Figures 4(c–d) show that the estimated Mean NR in the gray matter is approximately in the range of \(10\,\upmu \text {m}\), which is in good agreement with the sizes of somas in human brains, i.e., \(11 \pm 7\,\upmu \text {m}\) [26]. RDSI improves the detection of small metastases, delineation of tumor extent, and characterization of the intratumoral microenvironment when compared to conventional microstructure models (Fig. 4(c)). Our studies suggest that RDSI provides useful information on microvascularity and necrosis helpful for facilitating early stratification of patients with gliomas (Fig. 4(d)).

Fig. 4.
figure 4

Relaxation time of the restricted compartment of (a) a glioma patient, and (b) TE-dependent and (c–d) \(T_2\)-independent neurite morphology.
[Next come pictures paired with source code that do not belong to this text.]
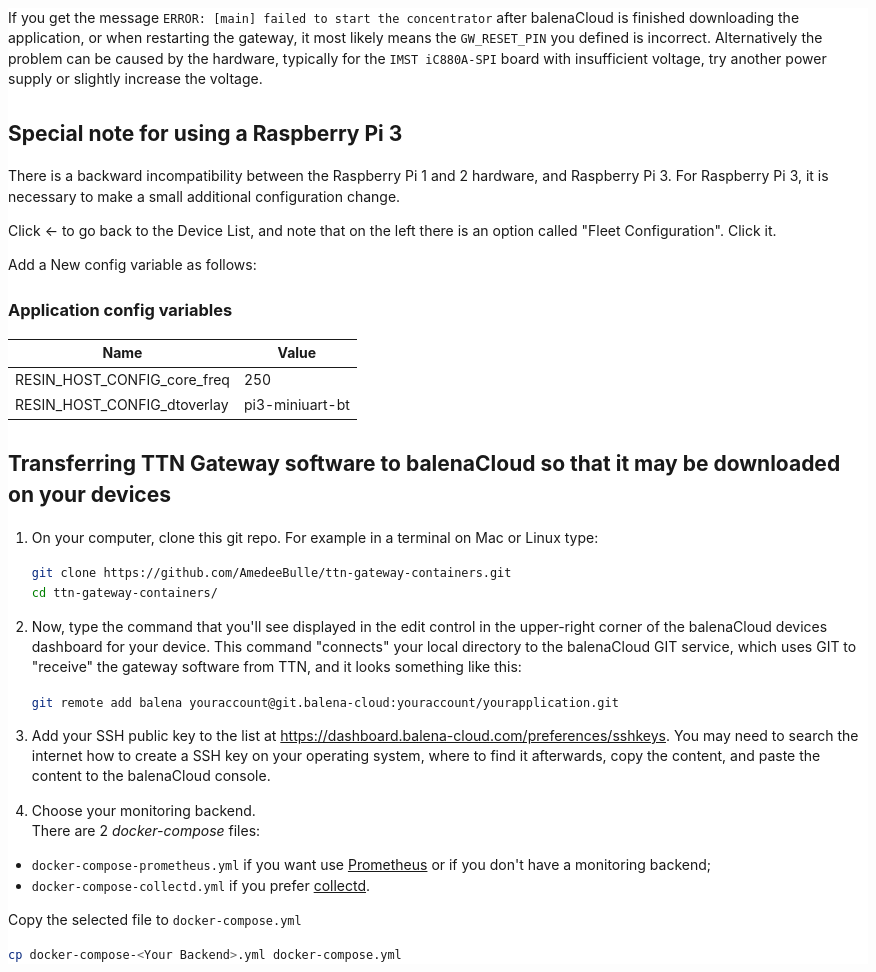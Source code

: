 
If you get the message
`ERROR: [main] failed to start the concentrator`
after balenaCloud is finished downloading the application, or when restarting the gateway, it most likely means the `GW_RESET_PIN` you defined is incorrect. Alternatively the problem can be caused by the hardware, typically for the `IMST iC880A-SPI` board with insufficient voltage, try another power supply or slightly increase the voltage.


## Special note for using a Raspberry Pi 3

There is a backward incompatibility between the Raspberry Pi 1 and 2 hardware, and Raspberry Pi 3.  For Raspberry Pi 3, it is necessary to make a small additional configuration change.

Click <- to go back to the Device List, and note that on the left there is an option called "Fleet Configuration".  Click it.

Add a New config variable as follows:

### Application config variables

Name      	            	    | Value  
------------------------------|--------------------------  
RESIN_HOST_CONFIG_core_freq   | 250
RESIN_HOST_CONFIG_dtoverlay   | pi3-miniuart-bt

## Transferring TTN Gateway software to balenaCloud so that it may be downloaded on your devices

1. On your computer, clone this git repo. For example in a terminal on Mac or Linux type:

   ```bash
   git clone https://github.com/AmedeeBulle/ttn-gateway-containers.git
   cd ttn-gateway-containers/
   ```
2. Now, type the command that you'll see displayed in the edit control in the upper-right corner of the balenaCloud devices dashboard for your device. This command "connects" your local directory to the balenaCloud GIT service, which uses GIT to "receive" the gateway software from TTN, and it looks something like this:

   ```bash
   git remote add balena youraccount@git.balena-cloud:youraccount/yourapplication.git
   ```

3. Add your SSH public key to the list at https://dashboard.balena-cloud.com/preferences/sshkeys. You may need to search the internet how to create a SSH key on your operating system, where to find it afterwards, copy the content, and paste the content to the balenaCloud console.

4. Choose your monitoring backend.  
There are 2 _docker-compose_ files:
  - `docker-compose-prometheus.yml` if you want use [Prometheus](https://prometheus.io/) or if you don't have a monitoring backend;
  - `docker-compose-collectd.yml` if you prefer [collectd](https://collectd.org/).

  Copy the selected file to `docker-compose.yml`
  ```bash
  cp docker-compose-<Your Backend>.yml docker-compose.yml
  ```
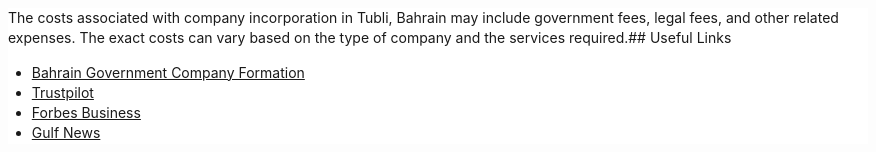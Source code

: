 The costs associated with company incorporation in Tubli, Bahrain may include government fees, legal fees, and other related expenses. The exact costs can vary based on the type of company and the services required.## Useful Links
- [Bahrain Government Company Formation](https://www.sijilat.bh/setupyourbusiness.aspx)
- [Trustpilot](https://www.trustpilot.com/)
- [Forbes Business](https://www.forbes.com/business/)
- [Gulf News](https://gulfnews.com/)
3.4 Relation Between Relaxation and Diffusivity

Figure 5 shows the relaxation-diffusivity distributions of white matter (WM), cortical gray matter (GM), and subcortical gray matter (SGM). The 2D plots show the contours of the joint distributions of the relaxation and diffusivity values across all voxels. The average diffusivity and relaxation in these regions indicate the existence of a single homogeneous region in WM and SGM. For GM, however, we observe a small peak for the relaxation rate arange 1e-3 to 1.5e-3.

Fig. 5.
figure 5

Relaxation-diffusivity distributions for white matter (left), subcortical gray matter (middle), and cortical gray matter (right).

3.5 fODFs

Figure 6 shows that the reconstructed fODFs are consistent with the expected WM arrangement of the healthy human brain. We provide a visual comparison of the fODFs estimated with and without the explicit consideration of relaxation. The two cases yield different fODFs. As expected, fiber populations are associated with different relaxation times, in line with [3, 16]. Our studies suggest that this difference could be caused by the spatially heterogeneous tissue microstructure, since fiber bundles with slower relaxation times contribute less to diffusion signals acquired with a longer TE. Explicitly taking into account relaxation in our model results in noteworthy contrast improvement in spatially heterogeneous superficial WM.

Fig. 6.
figure 6

TE-dependent and TE-independent fODFs in three superficial white matter regions.

4 Conclusion

RDSI provides a unified strategy for direct estimation of relaxation-independent volume fractions and compartment-specific relaxation times. Using MTE data, we demonstrated that RDSI can delineate heterogeneous tissue microstructure elusive to STE data. We also showed that RDSI provides information that is conducive to characterizing tissue abnormalities.